(Dataset entries)
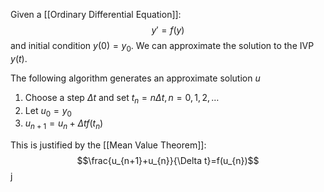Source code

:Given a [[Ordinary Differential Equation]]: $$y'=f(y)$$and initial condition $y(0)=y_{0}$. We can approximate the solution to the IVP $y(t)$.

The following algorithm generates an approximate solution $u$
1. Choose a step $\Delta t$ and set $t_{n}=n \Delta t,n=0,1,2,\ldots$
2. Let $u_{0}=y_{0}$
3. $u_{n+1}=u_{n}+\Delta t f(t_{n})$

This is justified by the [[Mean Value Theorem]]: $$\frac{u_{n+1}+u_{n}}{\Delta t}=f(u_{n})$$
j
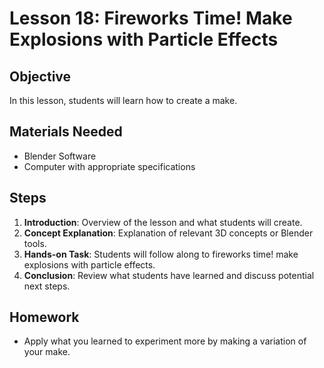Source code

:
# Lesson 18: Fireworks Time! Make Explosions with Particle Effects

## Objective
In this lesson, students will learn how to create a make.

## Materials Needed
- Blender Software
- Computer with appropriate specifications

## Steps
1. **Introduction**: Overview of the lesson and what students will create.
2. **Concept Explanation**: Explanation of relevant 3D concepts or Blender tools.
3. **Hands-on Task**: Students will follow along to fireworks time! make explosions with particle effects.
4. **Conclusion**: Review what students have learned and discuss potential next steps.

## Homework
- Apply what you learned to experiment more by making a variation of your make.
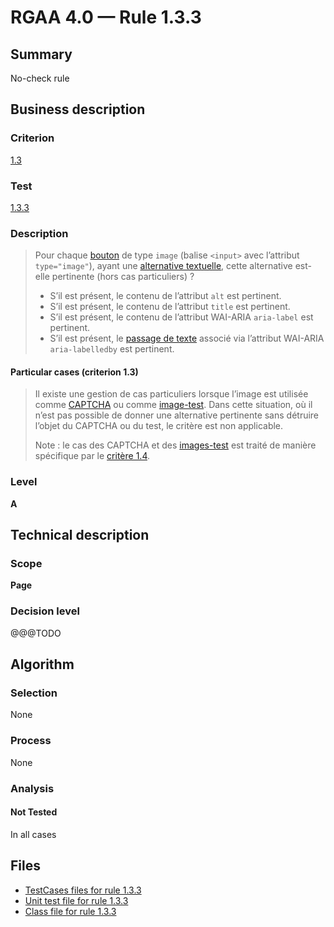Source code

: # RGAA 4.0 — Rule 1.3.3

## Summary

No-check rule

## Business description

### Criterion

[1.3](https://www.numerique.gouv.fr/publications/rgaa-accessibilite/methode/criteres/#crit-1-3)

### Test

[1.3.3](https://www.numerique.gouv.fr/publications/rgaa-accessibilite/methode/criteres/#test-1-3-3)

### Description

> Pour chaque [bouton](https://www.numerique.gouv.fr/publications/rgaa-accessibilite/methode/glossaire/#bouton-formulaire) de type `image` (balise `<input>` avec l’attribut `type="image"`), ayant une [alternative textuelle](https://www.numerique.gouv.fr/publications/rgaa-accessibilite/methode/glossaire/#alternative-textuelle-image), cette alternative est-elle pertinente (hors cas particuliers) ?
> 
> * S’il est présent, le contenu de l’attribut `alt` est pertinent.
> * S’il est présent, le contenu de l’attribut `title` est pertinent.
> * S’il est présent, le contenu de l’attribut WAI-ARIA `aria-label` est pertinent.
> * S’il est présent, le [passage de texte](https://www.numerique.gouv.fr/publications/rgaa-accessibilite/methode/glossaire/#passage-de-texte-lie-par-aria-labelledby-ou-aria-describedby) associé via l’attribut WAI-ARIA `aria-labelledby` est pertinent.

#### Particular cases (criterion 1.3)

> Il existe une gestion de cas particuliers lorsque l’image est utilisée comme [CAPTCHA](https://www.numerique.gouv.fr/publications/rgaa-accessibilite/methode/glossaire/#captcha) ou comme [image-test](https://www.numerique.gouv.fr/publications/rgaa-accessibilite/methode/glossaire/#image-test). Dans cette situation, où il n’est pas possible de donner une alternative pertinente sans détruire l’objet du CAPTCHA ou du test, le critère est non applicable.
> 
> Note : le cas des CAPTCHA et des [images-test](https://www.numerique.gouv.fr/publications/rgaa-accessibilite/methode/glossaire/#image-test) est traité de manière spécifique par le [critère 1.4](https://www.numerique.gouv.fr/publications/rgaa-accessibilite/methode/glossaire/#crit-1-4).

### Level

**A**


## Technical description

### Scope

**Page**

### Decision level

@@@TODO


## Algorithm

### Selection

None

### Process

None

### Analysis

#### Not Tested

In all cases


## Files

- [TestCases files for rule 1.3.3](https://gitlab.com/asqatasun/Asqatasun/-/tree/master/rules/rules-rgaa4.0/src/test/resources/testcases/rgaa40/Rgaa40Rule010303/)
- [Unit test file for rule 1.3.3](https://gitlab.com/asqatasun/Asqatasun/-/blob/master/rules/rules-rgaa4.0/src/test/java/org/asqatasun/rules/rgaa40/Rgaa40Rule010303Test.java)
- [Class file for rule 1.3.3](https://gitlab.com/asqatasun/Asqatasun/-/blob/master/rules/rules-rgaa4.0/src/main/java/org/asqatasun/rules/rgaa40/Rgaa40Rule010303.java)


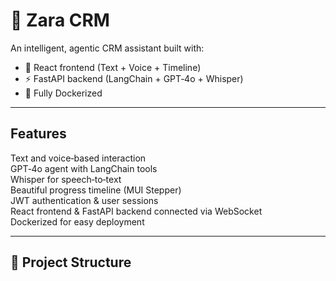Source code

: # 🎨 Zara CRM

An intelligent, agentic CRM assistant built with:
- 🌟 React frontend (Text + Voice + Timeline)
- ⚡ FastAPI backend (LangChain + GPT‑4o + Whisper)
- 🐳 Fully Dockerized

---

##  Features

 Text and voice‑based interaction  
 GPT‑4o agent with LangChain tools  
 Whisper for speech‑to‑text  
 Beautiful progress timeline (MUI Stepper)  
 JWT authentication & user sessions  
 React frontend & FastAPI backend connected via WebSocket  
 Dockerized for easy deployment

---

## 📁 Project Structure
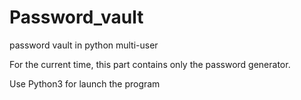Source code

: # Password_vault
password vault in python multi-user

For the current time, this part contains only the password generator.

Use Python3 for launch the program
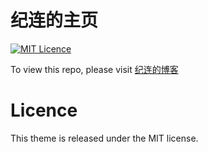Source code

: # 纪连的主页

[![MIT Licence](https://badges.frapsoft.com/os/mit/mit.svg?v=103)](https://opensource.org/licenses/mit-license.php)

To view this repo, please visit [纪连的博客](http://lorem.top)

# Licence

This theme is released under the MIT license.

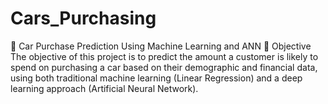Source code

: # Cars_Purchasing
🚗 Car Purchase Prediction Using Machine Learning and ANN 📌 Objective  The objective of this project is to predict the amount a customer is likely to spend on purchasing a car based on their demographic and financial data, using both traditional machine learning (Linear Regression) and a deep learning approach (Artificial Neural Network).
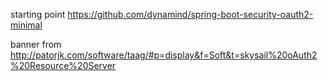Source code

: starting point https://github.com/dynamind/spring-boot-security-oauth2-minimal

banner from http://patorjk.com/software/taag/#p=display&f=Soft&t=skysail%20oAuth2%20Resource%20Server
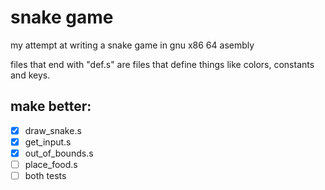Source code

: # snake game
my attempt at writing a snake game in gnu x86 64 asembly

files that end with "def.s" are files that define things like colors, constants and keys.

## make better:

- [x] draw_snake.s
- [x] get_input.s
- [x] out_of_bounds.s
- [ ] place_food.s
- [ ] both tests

● Your task: Word for word, print every record, and leave out any picture.

● Finished exercise:
Source code

:Given a [[Ordinary Differential Equation]]: $$y'=f(y)$$and initial condition $y(0)=y_{0}$. We can approximate the solution to the IVP $y(t)$.

The following algorithm generates an approximate solution $u$
1. Choose a step $\Delta t$ and set $t_{n}=n \Delta t,n=0,1,2,\ldots$
2. Let $u_{0}=y_{0}$
3. $u_{n+1}=u_{n}+\Delta t f(t_{n})$

This is justified by the [[Mean Value Theorem]]: $$\frac{u_{n+1}+u_{n}}{\Delta t}=f(u_{n})$$
j
Source code

:
# Lesson 18: Fireworks Time! Make Explosions with Particle Effects

## Objective
In this lesson, students will learn how to create a make.

## Materials Needed
- Blender Software
- Computer with appropriate specifications

## Steps
1. **Introduction**: Overview of the lesson and what students will create.
2. **Concept Explanation**: Explanation of relevant 3D concepts or Blender tools.
3. **Hands-on Task**: Students will follow along to fireworks time! make explosions with particle effects.
4. **Conclusion**: Review what students have learned and discuss potential next steps.

## Homework
- Apply what you learned to experiment more by making a variation of your make.
Source code

: # RGAA 4.0 — Rule 1.3.3

## Summary

No-check rule

## Business description

### Criterion

[1.3](https://www.numerique.gouv.fr/publications/rgaa-accessibilite/methode/criteres/#crit-1-3)

### Test

[1.3.3](https://www.numerique.gouv.fr/publications/rgaa-accessibilite/methode/criteres/#test-1-3-3)

### Description

> Pour chaque [bouton](https://www.numerique.gouv.fr/publications/rgaa-accessibilite/methode/glossaire/#bouton-formulaire) de type `image` (balise `<input>` avec l’attribut `type="image"`), ayant une [alternative textuelle](https://www.numerique.gouv.fr/publications/rgaa-accessibilite/methode/glossaire/#alternative-textuelle-image), cette alternative est-elle pertinente (hors cas particuliers) ?
> 
> * S’il est présent, le contenu de l’attribut `alt` est pertinent.
> * S’il est présent, le contenu de l’attribut `title` est pertinent.
> * S’il est présent, le contenu de l’attribut WAI-ARIA `aria-label` est pertinent.
> * S’il est présent, le [passage de texte](https://www.numerique.gouv.fr/publications/rgaa-accessibilite/methode/glossaire/#passage-de-texte-lie-par-aria-labelledby-ou-aria-describedby) associé via l’attribut WAI-ARIA `aria-labelledby` est pertinent.

#### Particular cases (criterion 1.3)

> Il existe une gestion de cas particuliers lorsque l’image est utilisée comme [CAPTCHA](https://www.numerique.gouv.fr/publications/rgaa-accessibilite/methode/glossaire/#captcha) ou comme [image-test](https://www.numerique.gouv.fr/publications/rgaa-accessibilite/methode/glossaire/#image-test). Dans cette situation, où il n’est pas possible de donner une alternative pertinente sans détruire l’objet du CAPTCHA ou du test, le critère est non applicable.
> 
> Note : le cas des CAPTCHA et des [images-test](https://www.numerique.gouv.fr/publications/rgaa-accessibilite/methode/glossaire/#image-test) est traité de manière spécifique par le [critère 1.4](https://www.numerique.gouv.fr/publications/rgaa-accessibilite/methode/glossaire/#crit-1-4).

### Level

**A**


## Technical description

### Scope

**Page**

### Decision level

@@@TODO


## Algorithm

### Selection

None

### Process

None

### Analysis

#### Not Tested

In all cases


## Files

- [TestCases files for rule 1.3.3](https://gitlab.com/asqatasun/Asqatasun/-/tree/master/rules/rules-rgaa4.0/src/test/resources/testcases/rgaa40/Rgaa40Rule010303/)
- [Unit test file for rule 1.3.3](https://gitlab.com/asqatasun/Asqatasun/-/blob/master/rules/rules-rgaa4.0/src/test/java/org/asqatasun/rules/rgaa40/Rgaa40Rule010303Test.java)
- [Class file for rule 1.3.3](https://gitlab.com/asqatasun/Asqatasun/-/blob/master/rules/rules-rgaa4.0/src/main/java/org/asqatasun/rules/rgaa40/Rgaa40Rule010303.java)


Source code

: # 🎨 Zara CRM

An intelligent, agentic CRM assistant built with:
- 🌟 React frontend (Text + Voice + Timeline)
- ⚡ FastAPI backend (LangChain + GPT‑4o + Whisper)
- 🐳 Fully Dockerized

---

##  Features

 Text and voice‑based interaction  
 GPT‑4o agent with LangChain tools  
 Whisper for speech‑to‑text  
 Beautiful progress timeline (MUI Stepper)  
 JWT authentication & user sessions  
 React frontend & FastAPI backend connected via WebSocket  
 Dockerized for easy deployment

---

## 📁 Project Structure
Source code

: # Password_vault
password vault in python multi-user

For the current time, this part contains only the password generator.

Use Python3 for launch the program
Source code

: # 纪连的主页

[![MIT Licence](https://badges.frapsoft.com/os/mit/mit.svg?v=103)](https://opensource.org/licenses/mit-license.php)

To view this repo, please visit [纪连的博客](http://lorem.top)

# Licence

This theme is released under the MIT license.

Source code

: # Cars_Purchasing
🚗 Car Purchase Prediction Using Machine Learning and ANN 📌 Objective  The objective of this project is to predict the amount a customer is likely to spend on purchasing a car based on their demographic and financial data, using both traditional machine learning (Linear Regression) and a deep learning approach (Artificial Neural Network).
Source code

: starting point https://github.com/dynamind/spring-boot-security-oauth2-minimal

banner from http://patorjk.com/software/taag/#p=display&f=Soft&t=skysail%20oAuth2%20Resource%20Server
Source code

: # snake game
my attempt at writing a snake game in gnu x86 64 asembly

files that end with "def.s" are files that define things like colors, constants and keys.

## make better:

- [x] draw_snake.s
- [x] get_input.s
- [x] out_of_bounds.s
- [ ] place_food.s
- [ ] both tests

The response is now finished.